To perform a PCA on our data, I would approach it like the following:
pca <- exprs(eset) %>%
t() %>%
prcomp()
In this code, I’ve taken our expression data then transposed it, as the function prcomp()
looks across each row as the variable of interest to be summarised. If we look at the summary of this object, we can see how much of the variance in the data is captured by each component.
summary(pca)
To make our plot, the package ggfortify
has a very handy function called autoplot()
which is setup for plotting the output from the function prcomp()

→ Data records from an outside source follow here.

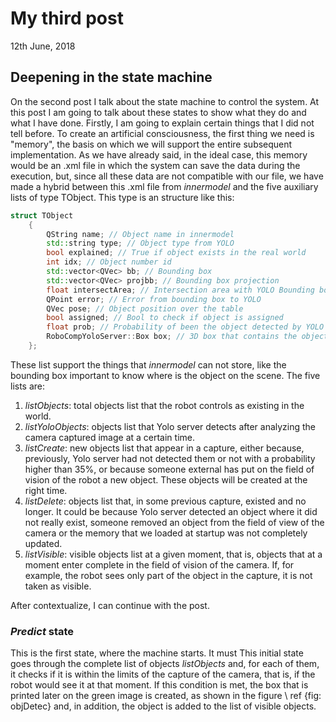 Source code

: # My third post
12th June, 2018
## Deepening in the state machine
On the second post I talk about the state machine to control the system. At this post I am going to talk about these states to show what they do and what I have done.
Firstly, I am going to explain certain things that I did not tell before. To create an artificial consciousness, the first thing we need is "memory", the basis on which we will support the entire subsequent implementation. As we have already said, in the ideal case, this memory would be an .xml file in which the system can save the data during the execution, but, since all these data are not compatible with our file, we have made a hybrid between this .xml file from *innermodel* and the five auxiliary lists of type TObject. This type is an structure like this:
```C++
struct TObject
	{
		QString name; // Object name in innermodel
		std::string type; // Object type from YOLO
		bool explained; // True if object exists in the real world
		int idx; // Object number id
		std::vector<QVec> bb; // Bounding box
		std::vector<QVec> projbb; // Bounding box projection 
		float intersectArea; // Intersection area with YOLO Bounding box
		QPoint error; // Error from bounding box to YOLO
		QVec pose; // Object position over the table
		bool assigned; // Bool to check if object is assigned 
		float prob; // Probability of been the object detected by YOLO
		RoboCompYoloServer::Box box; // 3D box that contains the object
	};
  ```
These list support the things that *innermodel* can not store, like the bounding box important to know where is the object on the scene. The five lists are:
1. *listObjects*: total objects list that the robot controls as existing in the world.
2. *listYoloObjects*: objects list that Yolo server detects after analyzing the camera captured image at a certain time.
3. *listCreate*: new objects list that appear in a capture, either because, previously, Yolo server had not detected them or not with a probability higher than 35%, or because someone external has put on the field of vision of the robot a new object. These objects will be created at the right time.
4. *listDelete*: objects list that, in some previous capture, existed and no longer. It could be because Yolo server detected an object where it did not really exist, someone removed an object from the field of view of the camera or the memory that we loaded at startup was not completely updated.
5. *listVisible*: visible objects list at a given moment, that is, objects that at a moment enter complete in the field of vision of the camera. If, for example, the robot sees only part of the object in the capture, it is not taken as visible.

After contextualize, I can continue with the post.

### *Predict* state
This is the first state, where the machine starts. It must 
This initial state goes through the complete list of objects *listObjects* and, for each of them, it checks if it is within the limits of the capture of the camera, that is, if the robot would see it at that moment. If this condition is met, the box that is printed later on the green image is created, as shown in the figure \ ref {fig: objDetec} and, in addition, the object is added to the list of visible objects.
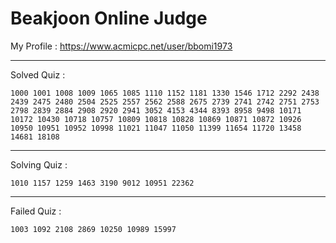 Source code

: # Beakjoon Online Judge

My Profile : https://www.acmicpc.net/user/bbomi1973

---

Solved Quiz : 
```
1000 1001 1008 1009 1065 1085 1110 1152 1181 1330 1546 1712 2292 2438 2439 2475 2480 2504 2525 2557 2562 2588 2675 2739 2741 2742 2751 2753 2798 2839 2884 2908 2920 2941 3052 4153 4344 8393 8958 9498 10171 10172 10430 10718 10757 10809 10818 10828 10869 10871 10872 10926 10950 10951 10952 10998 11021 11047 11050 11399 11654 11720 13458 14681 18108
```

---

Solving Quiz :
```
1010 1157 1259 1463 3190 9012 10951 22362
```

---

Failed Quiz :
```
1003 1092 2108 2869 10250 10989 15997
``` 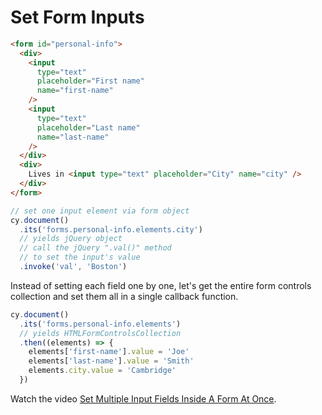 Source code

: # Set Form Inputs

<!-- fiddle Set form inputs -->

```html
<form id="personal-info">
  <div>
    <input
      type="text"
      placeholder="First name"
      name="first-name"
    />
    <input
      type="text"
      placeholder="Last name"
      name="last-name"
    />
  </div>
  <div>
    Lives in <input type="text" placeholder="City" name="city" />
  </div>
</form>
```

```js skip
// set one input element via form object
cy.document()
  .its('forms.personal-info.elements.city')
  // yields jQuery object
  // call the jQuery ".val()" method
  // to set the input's value
  .invoke('val', 'Boston')
```

Instead of setting each field one by one, let's get the entire form controls collection and set them all in a single callback function.

```js
cy.document()
  .its('forms.personal-info.elements')
  // yields HTMLFormControlsCollection
  .then((elements) => {
    elements['first-name'].value = 'Joe'
    elements['last-name'].value = 'Smith'
    elements.city.value = 'Cambridge'
  })
```

Watch the video [Set Multiple Input Fields Inside A Form At Once](https://youtu.be/HAJXZ8Pr50E).

<!-- fiddle-end -->
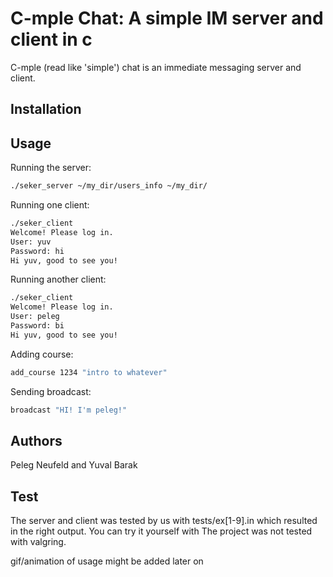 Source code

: # C-mple Chat: A simple IM server and client in c

C-mple (read like 'simple') chat is an immediate messaging server and client.


## Installation

## Usage

Running the server:

```sh
./seker_server ~/my_dir/users_info ~/my_dir/
```

Running one client:
```sh
./seker_client 
Welcome! Please log in.
User: yuv
Password: hi
Hi yuv, good to see you!
```

Running another client:
```sh
./seker_client
Welcome! Please log in.
User: peleg
Password: bi
Hi yuv, good to see you!
```

Adding course:

```sh
add_course 1234 "intro to whatever"
```

Sending broadcast:

```sh
broadcast "HI! I'm peleg!"
```

## Authors

Peleg Neufeld and Yuval Barak

## Test

The server and client was tested by us with tests/ex[1-9].in which resulted in the right output. 
You can try it yourself with
The project was not tested with valgring.

gif/animation of usage might be added later on
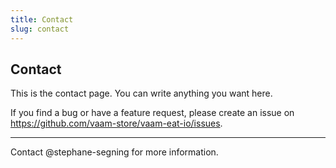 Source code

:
 ```yaml
---
title: Contact
slug: contact
---
```


## Contact

This is the contact page. You can write anything you want here.

If you find a bug or have a feature request, please create an issue on <https://github.com/vaam-store/vaam-eat-io/issues>.

---

Contact @stephane-segning for more information.
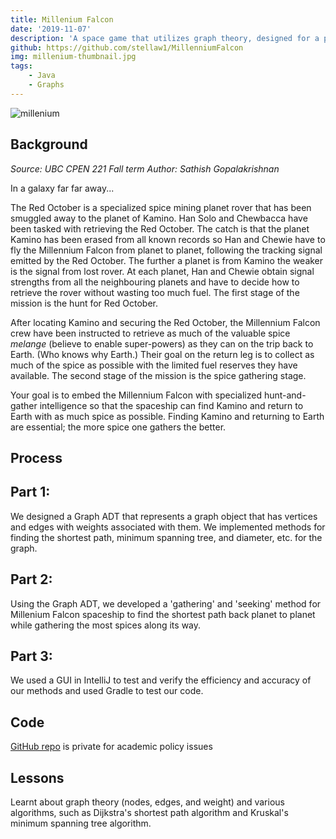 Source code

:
 ```yaml
---
title: Millenium Falcon
date: '2019-11-07'
description: 'A space game that utilizes graph theory, designed for a project in a basic algorithms and data structures course'
github: https://github.com/stellaw1/MillenniumFalcon
img: millenium-thumbnail.jpg
tags:
    - Java
    - Graphs
---
```


![millenium](https://github.com/stellaw1/stellaw1.github.io/blob/master/images/projects/millenium.png?raw=true)

## Background

_Source: UBC CPEN 221 Fall term_
_Author: Sathish Gopalakrishnan_

In a galaxy far far away...

The Red October is a specialized spice mining planet rover that has been smuggled away to the planet of Kamino. Han Solo and Chewbacca have been tasked with retrieving the Red October. The catch is that the planet Kamino has been erased from all known records so Han and Chewie have to fly the Millennium Falcon from planet to planet, following the tracking signal emitted by the Red October. The further a planet is from Kamino the weaker is the signal from lost rover. At each planet, Han and Chewie obtain signal strengths from all the neighbouring planets and have to decide how to retrieve the rover without wasting too much fuel. The first stage of the mission is the hunt for Red October.

After locating Kamino and securing the Red October, the Millennium Falcon crew have been instructed to retrieve as much of the valuable spice _melange_ (believe to enable super-powers) as they can on the trip back to Earth. (Who knows why Earth.) Their goal on the return leg is to collect as much of the spice as possible with the limited fuel reserves they have available. The second stage of the mission is the spice gathering stage.

Your goal is to embed the Millennium Falcon with specialized hunt-and-gather intelligence so that the spaceship can find Kamino and return to Earth with as much spice as possible. Finding Kamino and returning to Earth are essential; the more spice one gathers the better.

## Process

<h2> Part 1: </h2>
We designed a Graph ADT that represents a graph object that has vertices and edges with weights associated with them. We implemented methods for finding the shortest path, minimum spanning tree, and diameter, etc. for the graph. 
<h2> Part 2: </h2>
Using the Graph ADT, we developed a 'gathering' and 'seeking' method for Millenium Falcon spaceship to find the shortest path back planet to planet while gathering the most spices along its way. 
<h2> Part 3: </h2>
We used a GUI in IntelliJ to test and verify the efficiency and accuracy of our methods and used Gradle to test our code.

## Code

[GitHub repo](https://github.com/CPEN-221-2019/f19-mp2-stellaw1-davidw0311) is private for academic policy issues

## Lessons

Learnt about graph theory (nodes, edges, and weight) and various algorithms, such as Dijkstra's shortest path algorithm and Kruskal's minimum spanning tree algorithm.
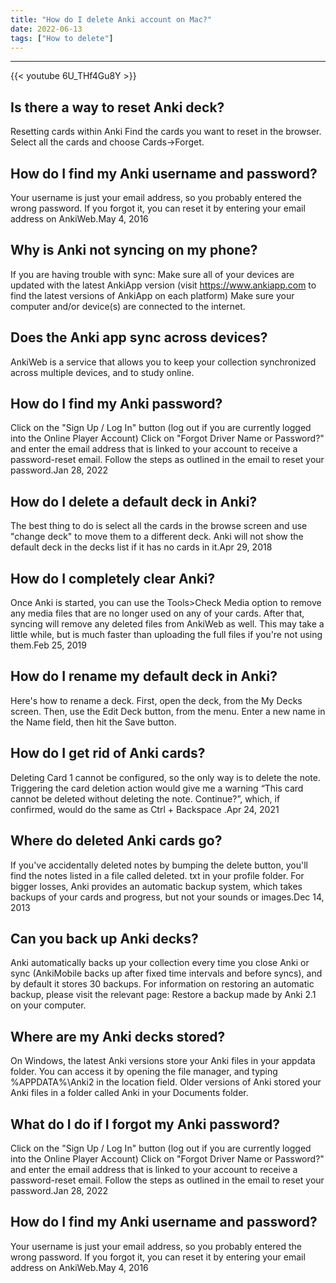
 ```yaml
---
title: "How do I delete Anki account on Mac?"
date: 2022-06-13
tags: ["How to delete"]
---
```


---
{{< youtube 6U_THf4Gu8Y >}}
## Is there a way to reset Anki deck?
Resetting cards within Anki Find the cards you want to reset in the browser. Select all the cards and choose Cards->Forget.

## How do I find my Anki username and password?
Your username is just your email address, so you probably entered the wrong password. If you forgot it, you can reset it by entering your email address on AnkiWeb.May 4, 2016

## Why is Anki not syncing on my phone?
If you are having trouble with sync: Make sure all of your devices are updated with the latest AnkiApp version (visit https://www.ankiapp.com to find the latest versions of AnkiApp on each platform) Make sure your computer and/or device(s) are connected to the internet.

## Does the Anki app sync across devices?
AnkiWeb is a service that allows you to keep your collection synchronized across multiple devices, and to study online.

## How do I find my Anki password?
Click on the "Sign Up / Log In" button (log out if you are currently logged into the Online Player Account) Click on "Forgot Driver Name or Password?" and enter the email address that is linked to your account to receive a password-reset email. Follow the steps as outlined in the email to reset your password.Jan 28, 2022

## How do I delete a default deck in Anki?
The best thing to do is select all the cards in the browse screen and use "change deck" to move them to a different deck. Anki will not show the default deck in the decks list if it has no cards in it.Apr 29, 2018

## How do I completely clear Anki?
Once Anki is started, you can use the Tools>Check Media option to remove any media files that are no longer used on any of your cards. After that, syncing will remove any deleted files from AnkiWeb as well. This may take a little while, but is much faster than uploading the full files if you're not using them.Feb 25, 2019

## How do I rename my default deck in Anki?
Here's how to rename a deck. First, open the deck, from the My Decks screen. Then, use the Edit Deck button, from the menu. Enter a new name in the Name field, then hit the Save button.

## How do I get rid of Anki cards?
Deleting Card 1 cannot be configured, so the only way is to delete the note. Triggering the card deletion action would give me a warning “This card cannot be deleted without deleting the note. Continue?”, which, if confirmed, would do the same as Ctrl + Backspace .Apr 24, 2021

## Where do deleted Anki cards go?
If you've accidentally deleted notes by bumping the delete button, you'll find the notes listed in a file called deleted. txt in your profile folder. For bigger losses, Anki provides an automatic backup system, which takes backups of your cards and progress, but not your sounds or images.Dec 14, 2013

## Can you back up Anki decks?
Anki automatically backs up your collection every time you close Anki or sync (AnkiMobile backs up after fixed time intervals and before syncs), and by default it stores 30 backups. For information on restoring an automatic backup, please visit the relevant page: Restore a backup made by Anki 2.1 on your computer.

## Where are my Anki decks stored?
On Windows, the latest Anki versions store your Anki files in your appdata folder. You can access it by opening the file manager, and typing %APPDATA%\Anki2 in the location field. Older versions of Anki stored your Anki files in a folder called Anki in your Documents folder.

## What do I do if I forgot my Anki password?
Click on the "Sign Up / Log In" button (log out if you are currently logged into the Online Player Account) Click on "Forgot Driver Name or Password?" and enter the email address that is linked to your account to receive a password-reset email. Follow the steps as outlined in the email to reset your password.Jan 28, 2022

## How do I find my Anki username and password?
Your username is just your email address, so you probably entered the wrong password. If you forgot it, you can reset it by entering your email address on AnkiWeb.May 4, 2016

. Initially this won’t look great, but we’ll modify this easily as we’re about to see.
pca %>%
autoplot()
Notice how the proportion of variance is shown on each axis. However, we’ll clearly want to colour and label our points.
pca %>%
autoplot(data = pData(eset), colour = "PI16")
Now we’ve let autoplot()
define our basic aesthetics (x, y, and colour), we can treat this as any other ggplot object.
pca %>%
autoplot(
data = pData(eset),
colour = "PI16"
) +
geom_text_repel(
aes(label = array_id, colour = PI16),
show.legend = FALSE
)
In this dataset, we can see that PI16 status does seem to track pretty well with PC1, and as such our biology of interest appears to be a primary source of variability.